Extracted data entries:
╭──
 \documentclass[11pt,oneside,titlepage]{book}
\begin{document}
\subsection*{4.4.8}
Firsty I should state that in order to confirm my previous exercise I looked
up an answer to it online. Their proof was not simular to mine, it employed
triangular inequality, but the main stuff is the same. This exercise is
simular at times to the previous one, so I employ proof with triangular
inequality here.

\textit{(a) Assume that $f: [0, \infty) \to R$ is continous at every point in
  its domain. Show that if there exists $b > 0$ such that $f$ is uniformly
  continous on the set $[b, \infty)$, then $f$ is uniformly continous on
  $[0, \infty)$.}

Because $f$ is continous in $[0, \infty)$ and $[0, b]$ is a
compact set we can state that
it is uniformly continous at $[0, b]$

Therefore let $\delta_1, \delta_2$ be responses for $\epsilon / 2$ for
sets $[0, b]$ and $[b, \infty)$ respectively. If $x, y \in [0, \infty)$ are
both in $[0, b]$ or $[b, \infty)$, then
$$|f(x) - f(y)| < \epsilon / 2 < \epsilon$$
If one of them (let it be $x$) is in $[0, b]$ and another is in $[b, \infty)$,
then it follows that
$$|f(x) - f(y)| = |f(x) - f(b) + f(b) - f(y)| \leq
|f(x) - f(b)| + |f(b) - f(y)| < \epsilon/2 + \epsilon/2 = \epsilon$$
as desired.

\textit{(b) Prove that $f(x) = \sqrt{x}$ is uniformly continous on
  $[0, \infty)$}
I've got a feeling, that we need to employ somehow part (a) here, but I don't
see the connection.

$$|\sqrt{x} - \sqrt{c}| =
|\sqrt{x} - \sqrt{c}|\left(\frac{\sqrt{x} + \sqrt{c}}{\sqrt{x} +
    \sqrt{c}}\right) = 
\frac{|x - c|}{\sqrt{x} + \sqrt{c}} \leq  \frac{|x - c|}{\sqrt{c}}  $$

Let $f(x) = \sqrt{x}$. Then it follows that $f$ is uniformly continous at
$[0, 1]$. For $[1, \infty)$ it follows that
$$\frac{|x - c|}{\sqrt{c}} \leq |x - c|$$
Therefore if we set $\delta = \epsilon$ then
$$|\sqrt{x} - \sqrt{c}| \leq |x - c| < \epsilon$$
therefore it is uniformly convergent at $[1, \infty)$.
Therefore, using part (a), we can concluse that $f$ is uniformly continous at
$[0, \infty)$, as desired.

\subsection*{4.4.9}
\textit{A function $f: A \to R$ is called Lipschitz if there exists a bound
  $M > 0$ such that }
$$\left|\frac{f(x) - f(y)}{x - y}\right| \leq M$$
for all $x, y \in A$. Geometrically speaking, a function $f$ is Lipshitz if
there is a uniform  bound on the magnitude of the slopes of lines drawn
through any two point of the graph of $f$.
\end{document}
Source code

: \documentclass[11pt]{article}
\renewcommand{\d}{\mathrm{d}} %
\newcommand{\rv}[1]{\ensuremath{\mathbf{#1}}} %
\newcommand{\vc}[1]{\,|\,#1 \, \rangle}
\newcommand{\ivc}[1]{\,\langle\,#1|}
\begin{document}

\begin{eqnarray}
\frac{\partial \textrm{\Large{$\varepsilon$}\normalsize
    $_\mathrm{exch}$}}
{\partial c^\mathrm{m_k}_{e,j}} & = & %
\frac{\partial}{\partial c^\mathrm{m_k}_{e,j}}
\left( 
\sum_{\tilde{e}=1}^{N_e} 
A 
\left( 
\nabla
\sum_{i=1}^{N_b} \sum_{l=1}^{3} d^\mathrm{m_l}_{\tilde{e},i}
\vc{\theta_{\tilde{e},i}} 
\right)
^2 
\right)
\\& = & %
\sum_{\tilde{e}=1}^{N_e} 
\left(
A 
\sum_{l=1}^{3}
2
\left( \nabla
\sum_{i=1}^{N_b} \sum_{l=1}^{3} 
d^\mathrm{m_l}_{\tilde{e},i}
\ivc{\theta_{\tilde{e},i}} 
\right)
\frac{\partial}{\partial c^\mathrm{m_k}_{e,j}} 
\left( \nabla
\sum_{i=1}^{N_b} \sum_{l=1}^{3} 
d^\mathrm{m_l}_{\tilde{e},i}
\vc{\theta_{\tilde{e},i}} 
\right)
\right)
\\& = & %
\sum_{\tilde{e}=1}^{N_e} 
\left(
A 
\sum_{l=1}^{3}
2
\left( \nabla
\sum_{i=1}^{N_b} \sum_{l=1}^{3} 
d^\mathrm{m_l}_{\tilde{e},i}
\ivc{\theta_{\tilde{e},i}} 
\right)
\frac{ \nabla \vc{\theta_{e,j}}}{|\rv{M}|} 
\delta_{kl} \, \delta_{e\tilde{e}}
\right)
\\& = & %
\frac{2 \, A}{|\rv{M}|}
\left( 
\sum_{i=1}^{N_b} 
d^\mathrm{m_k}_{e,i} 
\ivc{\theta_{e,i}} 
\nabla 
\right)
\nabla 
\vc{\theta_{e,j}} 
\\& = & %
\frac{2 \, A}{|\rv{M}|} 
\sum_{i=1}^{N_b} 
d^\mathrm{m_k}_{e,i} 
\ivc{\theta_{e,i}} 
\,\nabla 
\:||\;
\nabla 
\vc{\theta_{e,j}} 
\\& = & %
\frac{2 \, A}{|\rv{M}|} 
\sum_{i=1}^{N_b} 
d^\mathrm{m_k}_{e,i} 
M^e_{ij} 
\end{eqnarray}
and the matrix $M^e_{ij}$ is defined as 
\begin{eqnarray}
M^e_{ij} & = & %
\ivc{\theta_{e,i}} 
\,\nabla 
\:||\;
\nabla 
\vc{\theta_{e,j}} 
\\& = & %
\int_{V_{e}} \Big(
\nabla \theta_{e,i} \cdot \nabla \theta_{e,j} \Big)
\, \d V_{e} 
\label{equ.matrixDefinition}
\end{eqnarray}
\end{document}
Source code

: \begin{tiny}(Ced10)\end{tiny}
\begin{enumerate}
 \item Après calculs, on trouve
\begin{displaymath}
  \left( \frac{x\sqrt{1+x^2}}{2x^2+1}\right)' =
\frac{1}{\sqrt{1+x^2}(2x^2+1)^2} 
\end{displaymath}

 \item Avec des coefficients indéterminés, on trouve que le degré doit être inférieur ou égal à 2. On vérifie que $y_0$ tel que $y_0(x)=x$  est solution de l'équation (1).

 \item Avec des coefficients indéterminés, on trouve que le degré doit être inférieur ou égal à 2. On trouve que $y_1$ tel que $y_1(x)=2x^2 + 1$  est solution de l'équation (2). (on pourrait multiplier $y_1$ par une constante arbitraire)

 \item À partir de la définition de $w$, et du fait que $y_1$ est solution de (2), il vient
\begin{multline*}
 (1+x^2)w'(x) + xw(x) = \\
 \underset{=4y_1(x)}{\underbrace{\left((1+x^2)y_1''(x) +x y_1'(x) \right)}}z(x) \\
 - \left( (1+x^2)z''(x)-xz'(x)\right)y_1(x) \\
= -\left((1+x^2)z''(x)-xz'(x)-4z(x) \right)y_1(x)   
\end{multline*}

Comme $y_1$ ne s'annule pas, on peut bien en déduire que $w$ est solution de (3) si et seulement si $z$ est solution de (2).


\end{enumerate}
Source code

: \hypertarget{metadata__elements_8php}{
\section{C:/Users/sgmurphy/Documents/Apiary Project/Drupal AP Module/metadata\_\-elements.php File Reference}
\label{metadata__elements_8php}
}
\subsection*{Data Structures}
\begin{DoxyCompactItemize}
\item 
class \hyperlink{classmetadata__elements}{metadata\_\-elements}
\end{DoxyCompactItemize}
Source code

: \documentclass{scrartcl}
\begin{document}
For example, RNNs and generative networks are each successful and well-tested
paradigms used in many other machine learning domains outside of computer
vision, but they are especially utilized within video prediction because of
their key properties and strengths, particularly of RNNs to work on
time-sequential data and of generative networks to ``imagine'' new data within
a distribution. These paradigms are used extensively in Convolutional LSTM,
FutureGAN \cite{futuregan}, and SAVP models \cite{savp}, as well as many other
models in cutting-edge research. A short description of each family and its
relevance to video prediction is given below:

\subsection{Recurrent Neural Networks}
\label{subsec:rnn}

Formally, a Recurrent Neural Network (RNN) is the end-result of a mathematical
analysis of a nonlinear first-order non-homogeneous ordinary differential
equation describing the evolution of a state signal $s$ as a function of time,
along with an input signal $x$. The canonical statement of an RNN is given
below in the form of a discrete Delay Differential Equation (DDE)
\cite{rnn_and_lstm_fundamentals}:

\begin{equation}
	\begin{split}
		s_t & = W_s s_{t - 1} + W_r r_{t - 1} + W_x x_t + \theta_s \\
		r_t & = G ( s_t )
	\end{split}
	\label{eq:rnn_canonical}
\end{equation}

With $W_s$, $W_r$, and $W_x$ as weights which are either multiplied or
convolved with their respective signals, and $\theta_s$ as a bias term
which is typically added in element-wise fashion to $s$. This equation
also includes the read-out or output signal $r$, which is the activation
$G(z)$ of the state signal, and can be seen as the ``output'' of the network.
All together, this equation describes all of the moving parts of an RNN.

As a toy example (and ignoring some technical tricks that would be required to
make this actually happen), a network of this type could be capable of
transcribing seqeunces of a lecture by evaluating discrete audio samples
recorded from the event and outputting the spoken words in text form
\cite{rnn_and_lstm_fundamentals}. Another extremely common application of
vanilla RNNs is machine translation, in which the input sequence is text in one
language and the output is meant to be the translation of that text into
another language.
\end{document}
╰──
# Assigned task
Starting at the top of the data above, repeat every line exactly until the line containing "sets $[0, b]$" has been given, then stop.

# Answer to the problem
 \documentclass[11pt,oneside,titlepage]{book}
\begin{document}
\subsection*{4.4.8}
Firsty I should state that in order to confirm my previous exercise I looked
up an answer to it online. Their proof was not simular to mine, it employed
triangular inequality, but the main stuff is the same. This exercise is
simular at times to the previous one, so I employ proof with triangular
inequality here.

\textit{(a) Assume that $f: [0, \infty) \to R$ is continous at every point in
  its domain. Show that if there exists $b > 0$ such that $f$ is uniformly
  continous on the set $[b, \infty)$, then $f$ is uniformly continous on
  $[0, \infty)$.}

Because $f$ is continous in $[0, \infty)$ and $[0, b]$ is a
compact set we can state that
it is uniformly continous at $[0, b]$

Therefore let $\delta_1, \delta_2$ be responses for $\epsilon / 2$ for
sets $[0, b]$ and $[b, \infty)$ respectively. If $x, y \in [0, \infty)$ are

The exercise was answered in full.